_Action item_
Your output must consist of the records printed verbatim, with the pictures excluded.

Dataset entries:

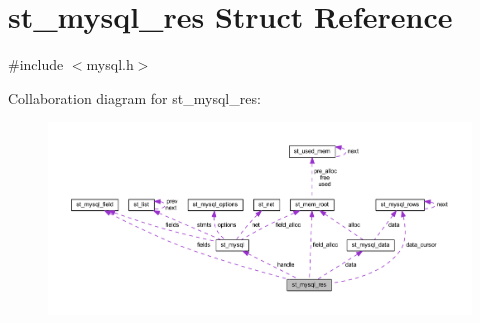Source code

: \hypertarget{structst__mysql__res}{}\section{st\+\_\+mysql\+\_\+res Struct Reference}
\label{structst__mysql__res}


{\ttfamily \#include $<$mysql.\+h$>$}



Collaboration diagram for st\+\_\+mysql\+\_\+res\+:\nopagebreak
\begin{figure}[H]
\begin{center}
\leavevmode
\includegraphics[width=350pt]{structst__mysql__res__coll__graph}
\end{center}
\end{figure}
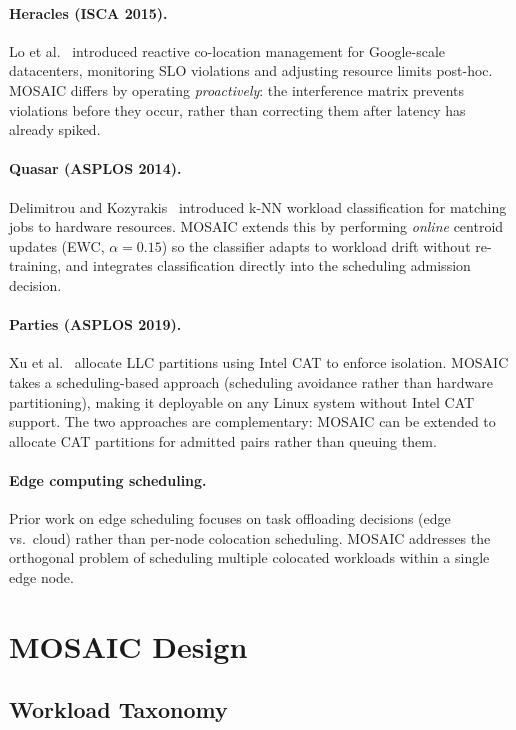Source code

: \documentclass[sigconf,10pt]{acmart}
\newcommand{\sys}{MOSAIC\xspace}
\begin{document}
\paragraph{Heracles (ISCA 2015).}
Lo et al.~\cite{lo2015heracles} introduced reactive co-location management
for Google-scale datacenters, monitoring SLO violations and adjusting
resource limits post-hoc. \sys differs by operating \emph{proactively}:
the interference matrix prevents violations before they occur, rather than
correcting them after latency has already spiked.

\paragraph{Quasar (ASPLOS 2014).}
Delimitrou and Kozyrakis~\cite{delimitrou2014quasar} introduced
k-NN workload classification for matching jobs to hardware resources.
\sys extends this by performing \emph{online} centroid updates
(EWC, $\alpha=0.15$) so the classifier adapts to workload drift without
re-training, and integrates classification directly into the scheduling
admission decision.

\paragraph{Parties (ASPLOS 2019).}
Xu et al.~\cite{xu2019parties} allocate LLC partitions using Intel CAT to
enforce isolation. \sys takes a scheduling-based approach (scheduling
avoidance rather than hardware partitioning), making it deployable on any
Linux system without Intel CAT support. The two approaches are
complementary: \sys can be extended to allocate CAT partitions for
admitted pairs rather than queuing them.

\paragraph{Edge computing scheduling.}
Prior work on edge scheduling \cite{mao2017mec,hu2019dynamic} focuses on
task offloading decisions (edge vs.\ cloud) rather than per-node
colocation scheduling. \sys addresses the orthogonal problem of scheduling
multiple colocated workloads within a single edge node.

\section{\sys Design}

\subsection{Workload Taxonomy}
\end{document}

_Task response_
Source code

: \hypertarget{structst__mysql__res}{}\section{st\+\_\+mysql\+\_\+res Struct Reference}
\label{structst__mysql__res}


{\ttfamily \#include $<$mysql.\+h$>$}



Collaboration diagram for st\+\_\+mysql\+\_\+res\+:\nopagebreak
\begin{figure}[H]
\begin{center}
\leavevmode
\includegraphics[width=350pt]{structst__mysql__res__coll__graph}
\end{center}
\end{figure}
Source code

: \documentclass[sigconf,10pt]{acmart}
\newcommand{\sys}{MOSAIC\xspace}
\begin{document}
\paragraph{Heracles (ISCA 2015).}
Lo et al.~\cite{lo2015heracles} introduced reactive co-location management
for Google-scale datacenters, monitoring SLO violations and adjusting
resource limits post-hoc. \sys differs by operating \emph{proactively}:
the interference matrix prevents violations before they occur, rather than
correcting them after latency has already spiked.

\paragraph{Quasar (ASPLOS 2014).}
Delimitrou and Kozyrakis~\cite{delimitrou2014quasar} introduced
k-NN workload classification for matching jobs to hardware resources.
\sys extends this by performing \emph{online} centroid updates
(EWC, $\alpha=0.15$) so the classifier adapts to workload drift without
re-training, and integrates classification directly into the scheduling
admission decision.

\paragraph{Parties (ASPLOS 2019).}
Xu et al.~\cite{xu2019parties} allocate LLC partitions using Intel CAT to
enforce isolation. \sys takes a scheduling-based approach (scheduling
avoidance rather than hardware partitioning), making it deployable on any
Linux system without Intel CAT support. The two approaches are
complementary: \sys can be extended to allocate CAT partitions for
admitted pairs rather than queuing them.

\paragraph{Edge computing scheduling.}
Prior work on edge scheduling \cite{mao2017mec,hu2019dynamic} focuses on
task offloading decisions (edge vs.\ cloud) rather than per-node
colocation scheduling. \sys addresses the orthogonal problem of scheduling
multiple colocated workloads within a single edge node.

\section{\sys Design}

\subsection{Workload Taxonomy}
\end{document}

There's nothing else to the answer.